*WHAT YOU SHOULD DO*.
Print the first line of the material below and each line after it, exactly as written, ending with the line that contains "The route was".

*SOURCE RECORDS*.
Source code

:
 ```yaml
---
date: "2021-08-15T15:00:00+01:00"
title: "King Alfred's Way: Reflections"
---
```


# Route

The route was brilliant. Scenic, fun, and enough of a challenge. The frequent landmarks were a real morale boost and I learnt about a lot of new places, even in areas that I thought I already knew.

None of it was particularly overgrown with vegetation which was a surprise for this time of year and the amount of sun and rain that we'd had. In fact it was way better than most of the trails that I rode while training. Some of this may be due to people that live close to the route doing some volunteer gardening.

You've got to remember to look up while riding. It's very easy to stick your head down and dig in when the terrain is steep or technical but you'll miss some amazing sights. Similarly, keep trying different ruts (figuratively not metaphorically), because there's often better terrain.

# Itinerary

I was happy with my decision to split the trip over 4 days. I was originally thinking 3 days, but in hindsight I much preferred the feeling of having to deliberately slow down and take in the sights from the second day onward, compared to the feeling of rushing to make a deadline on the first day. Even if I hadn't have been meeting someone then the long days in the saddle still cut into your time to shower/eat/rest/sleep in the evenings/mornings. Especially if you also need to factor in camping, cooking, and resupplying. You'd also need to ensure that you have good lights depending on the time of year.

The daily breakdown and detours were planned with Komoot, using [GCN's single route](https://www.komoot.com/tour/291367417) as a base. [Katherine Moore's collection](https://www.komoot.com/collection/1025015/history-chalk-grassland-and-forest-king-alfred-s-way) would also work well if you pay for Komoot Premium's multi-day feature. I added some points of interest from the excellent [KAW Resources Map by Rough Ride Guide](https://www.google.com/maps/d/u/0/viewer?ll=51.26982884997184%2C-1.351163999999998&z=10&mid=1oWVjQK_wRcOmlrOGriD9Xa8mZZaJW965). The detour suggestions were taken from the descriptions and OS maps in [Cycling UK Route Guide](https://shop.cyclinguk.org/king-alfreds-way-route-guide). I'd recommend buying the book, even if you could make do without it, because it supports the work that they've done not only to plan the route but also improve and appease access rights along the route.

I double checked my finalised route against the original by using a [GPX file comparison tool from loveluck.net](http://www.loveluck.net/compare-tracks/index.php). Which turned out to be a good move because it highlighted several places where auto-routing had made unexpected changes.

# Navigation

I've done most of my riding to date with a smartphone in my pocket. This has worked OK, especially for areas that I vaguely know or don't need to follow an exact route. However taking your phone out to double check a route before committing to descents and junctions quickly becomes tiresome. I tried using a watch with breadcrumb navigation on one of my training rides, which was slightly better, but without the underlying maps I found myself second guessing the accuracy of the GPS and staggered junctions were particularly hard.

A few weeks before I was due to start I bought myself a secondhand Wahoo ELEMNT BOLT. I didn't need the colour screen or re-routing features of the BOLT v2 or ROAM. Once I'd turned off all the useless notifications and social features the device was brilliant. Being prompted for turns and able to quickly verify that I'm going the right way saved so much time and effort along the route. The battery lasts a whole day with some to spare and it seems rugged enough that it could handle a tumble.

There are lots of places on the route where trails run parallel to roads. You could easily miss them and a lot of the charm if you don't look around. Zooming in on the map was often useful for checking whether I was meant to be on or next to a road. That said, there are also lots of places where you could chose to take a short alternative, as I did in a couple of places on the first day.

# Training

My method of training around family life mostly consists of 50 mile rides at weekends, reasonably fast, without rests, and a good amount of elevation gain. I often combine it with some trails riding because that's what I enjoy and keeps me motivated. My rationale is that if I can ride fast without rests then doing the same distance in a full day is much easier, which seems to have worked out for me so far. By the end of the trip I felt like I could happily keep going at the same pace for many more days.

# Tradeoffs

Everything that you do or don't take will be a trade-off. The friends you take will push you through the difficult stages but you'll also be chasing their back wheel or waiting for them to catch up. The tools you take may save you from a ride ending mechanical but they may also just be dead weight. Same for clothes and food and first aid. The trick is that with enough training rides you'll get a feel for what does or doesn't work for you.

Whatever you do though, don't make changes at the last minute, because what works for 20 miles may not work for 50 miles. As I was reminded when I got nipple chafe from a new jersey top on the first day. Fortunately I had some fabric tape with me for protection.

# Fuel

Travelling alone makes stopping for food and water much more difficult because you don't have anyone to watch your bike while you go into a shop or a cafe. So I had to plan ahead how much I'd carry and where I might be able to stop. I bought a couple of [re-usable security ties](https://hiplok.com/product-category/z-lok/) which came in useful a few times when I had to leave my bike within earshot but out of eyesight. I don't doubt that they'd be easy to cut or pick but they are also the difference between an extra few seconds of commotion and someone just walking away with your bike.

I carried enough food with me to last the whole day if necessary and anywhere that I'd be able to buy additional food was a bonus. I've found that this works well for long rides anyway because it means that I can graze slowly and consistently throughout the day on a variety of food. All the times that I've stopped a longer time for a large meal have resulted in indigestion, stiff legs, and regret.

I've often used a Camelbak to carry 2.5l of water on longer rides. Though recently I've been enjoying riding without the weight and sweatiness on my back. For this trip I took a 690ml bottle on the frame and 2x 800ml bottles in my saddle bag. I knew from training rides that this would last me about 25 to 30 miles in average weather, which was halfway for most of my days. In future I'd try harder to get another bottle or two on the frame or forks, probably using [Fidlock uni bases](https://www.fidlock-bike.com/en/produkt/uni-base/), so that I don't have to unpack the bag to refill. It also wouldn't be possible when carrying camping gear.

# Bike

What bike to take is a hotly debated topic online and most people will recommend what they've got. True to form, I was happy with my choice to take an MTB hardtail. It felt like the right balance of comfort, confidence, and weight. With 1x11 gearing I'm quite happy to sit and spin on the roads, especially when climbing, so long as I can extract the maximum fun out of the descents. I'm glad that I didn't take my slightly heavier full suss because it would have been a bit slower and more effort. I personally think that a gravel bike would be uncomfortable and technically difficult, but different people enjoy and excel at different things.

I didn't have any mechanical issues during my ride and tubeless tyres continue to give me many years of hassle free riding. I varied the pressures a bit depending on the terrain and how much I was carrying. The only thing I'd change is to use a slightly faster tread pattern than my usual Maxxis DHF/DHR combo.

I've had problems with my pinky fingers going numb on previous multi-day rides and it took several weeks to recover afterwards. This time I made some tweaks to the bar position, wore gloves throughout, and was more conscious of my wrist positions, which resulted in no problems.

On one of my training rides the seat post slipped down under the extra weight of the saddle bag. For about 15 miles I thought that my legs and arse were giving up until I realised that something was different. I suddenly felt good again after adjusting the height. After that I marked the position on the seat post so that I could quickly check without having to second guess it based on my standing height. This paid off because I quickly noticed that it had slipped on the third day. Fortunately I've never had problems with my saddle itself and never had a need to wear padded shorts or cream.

*EXERCISE RESPONSE*.
Source code

:
 ```yaml
---
date: "2021-08-15T15:00:00+01:00"
title: "King Alfred's Way: Reflections"
---
```


# Route

The route was brilliant. Scenic, fun, and enough of a challenge. The frequent landmarks were a real morale boost and I learnt about a lot of new places, even in areas that I thought I already knew.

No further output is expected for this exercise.